Review: Blind Passion by Bonnie Dee

Title: Blind Passion
Series: Wyatt Brothers
Author: Bonnie Dee
Read copy: eBook (Kindle)
Published: December 26, 2014
Publisher: CrushStar Multimedia LLC
ASIN: B00QGZDIPM


Through personal darkness, two strangers find their way to each other.

Leah Schaeffer has come a long way since an accident took her sight. She’s finally ready for independence, but convincing her wealthy parents she’ll be safe on her own isn’t easy. The first night in her own place at last, she encounters her neighbor with the midnight velvet voice and her world shifts again.

Since finishing a military tour, J.D. Wyatt has struggled both financially and emotionally. When Leah’s parents hire him to act as her bodyguard, he seizes the opportunity. The catch—she can’t know she’s being followed. As he grows closer to the intriguing woman and begins to have feelings for her, the burden of this secret grows heavier.

Although Leah and J.D. have suffered different types of trauma, their mutual understanding of each other’s pain bonds them. But their relationship, dependent on absolute trust, is rooted in lies which will detonate like an IED when exposed.


My rating:

***copy provided by publisher through NetGalley***

Oh, sweet Jesus!...But not in a good way.

It's difficult for me to find a good book written in first person POV, so far only a few selected choices made it on the list. This one isn't one of them.

Yes, first person POV is one of my pet peeves, but when the author then decides to use the alternative narration throughout the book (in this case switching between the hero and heroine) augments my disdain disproportionately. If you don't know which character to use as your narrator why not try, I don't know, the third person POV and see how it fits.

In this case it would've fit a lot better, but you also have to know how to work that one. The omniscient narrator would, of course, require a more "mature" voice, compared to the high-school like character voice that was used for both heroine (which could be understood to a degree) and hero (which was laughable since the guy was supposed to be military - I never imagined a soldier, no matter the age, would sound like the guy in this book). Sheesh.
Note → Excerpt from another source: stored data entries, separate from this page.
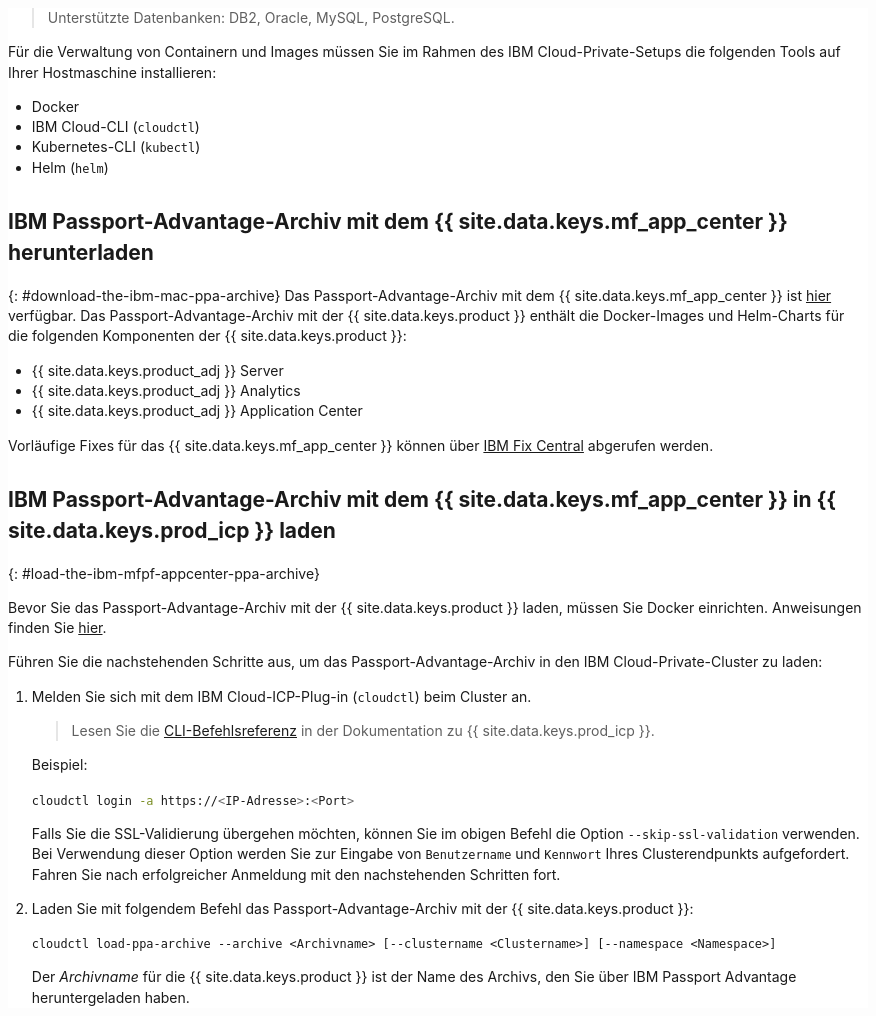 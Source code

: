 > Unterstützte Datenbanken: DB2, Oracle, MySQL, PostgreSQL.

Für die Verwaltung von Containern und Images müssen Sie im Rahmen des IBM Cloud-Private-Setups die folgenden Tools auf Ihrer Hostmaschine installieren: 

* Docker
* IBM Cloud-CLI (`cloudctl`)
* Kubernetes-CLI (`kubectl`)
* Helm (`helm`)


## IBM Passport-Advantage-Archiv mit dem {{ site.data.keys.mf_app_center }} herunterladen
{: #download-the-ibm-mac-ppa-archive}
Das Passport-Advantage-Archiv mit dem {{ site.data.keys.mf_app_center }} ist [hier]() verfügbar. Das Passport-Advantage-Archiv mit der {{ site.data.keys.product }} enthält die Docker-Images und Helm-Charts für die folgenden Komponenten der {{ site.data.keys.product }}: 
* {{ site.data.keys.product_adj }} Server
* {{ site.data.keys.product_adj }} Analytics
* {{ site.data.keys.product_adj }} Application Center

Vorläufige Fixes für das {{ site.data.keys.mf_app_center }} können über [IBM Fix Central](http://www.ibm.com/support/fixcentral) abgerufen werden.<br/>

## IBM Passport-Advantage-Archiv mit dem {{ site.data.keys.mf_app_center }} in {{ site.data.keys.prod_icp }} laden
{: #load-the-ibm-mfpf-appcenter-ppa-archive}

Bevor Sie das Passport-Advantage-Archiv mit der {{ site.data.keys.product }} laden, müssen Sie Docker einrichten. Anweisungen finden Sie [hier](https://www.ibm.com/support/knowledgecenter/SSBS6K_3.1.0/manage_images/using_docker_cli.html).

Führen Sie die nachstehenden Schritte aus, um das Passport-Advantage-Archiv in den IBM Cloud-Private-Cluster zu laden:

  1. Melden Sie sich mit dem IBM Cloud-ICP-Plug-in (`cloudctl`) beim Cluster an.
      > Lesen Sie die [CLI-Befehlsreferenz](https://www.ibm.com/support/knowledgecenter/SSBS6K_3.1.0/manage_cluster/cli_commands.html) in der Dokumentation zu {{ site.data.keys.prod_icp }}. 

      Beispiel:
      ```bash
      cloudctl login -a https://<IP-Adresse>:<Port>
      ```
      Falls Sie die SSL-Validierung übergehen möchten, können Sie im obigen Befehl die Option `--skip-ssl-validation` verwenden. Bei Verwendung dieser Option werden Sie zur Eingabe von `Benutzername` und `Kennwort` Ihres Clusterendpunkts aufgefordert. Fahren Sie nach erfolgreicher Anmeldung mit den nachstehenden Schritten fort. 

  2. Laden Sie mit folgendem Befehl das Passport-Advantage-Archiv mit der {{ site.data.keys.product }}:
      ```
      cloudctl load-ppa-archive --archive <Archivname> [--clustername <Clustername>] [--namespace <Namespace>]
      ```
      Der *Archivname* für die {{ site.data.keys.product }} ist der Name des Archivs, den Sie über IBM Passport Advantage heruntergeladen haben.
Then I checked the categorization and realized this was supposed to be "new adult". If these two were new adults, so older than young adults and hence no longer minors, no wonder everything is going to hell in a handbasket. I wouldn't give these two voting rights for at least another decade or so. And here I thought young adult was bad, seems new adult is much, much worse.
Or maybe either genre wouldn't be so bad in the hands of someone who knows what they're doing. I don't really want to find out.

Anyway, both characters in this one were immature and one-dimensional, the story had no flow, the voice was grating, and I just didn't care what happened.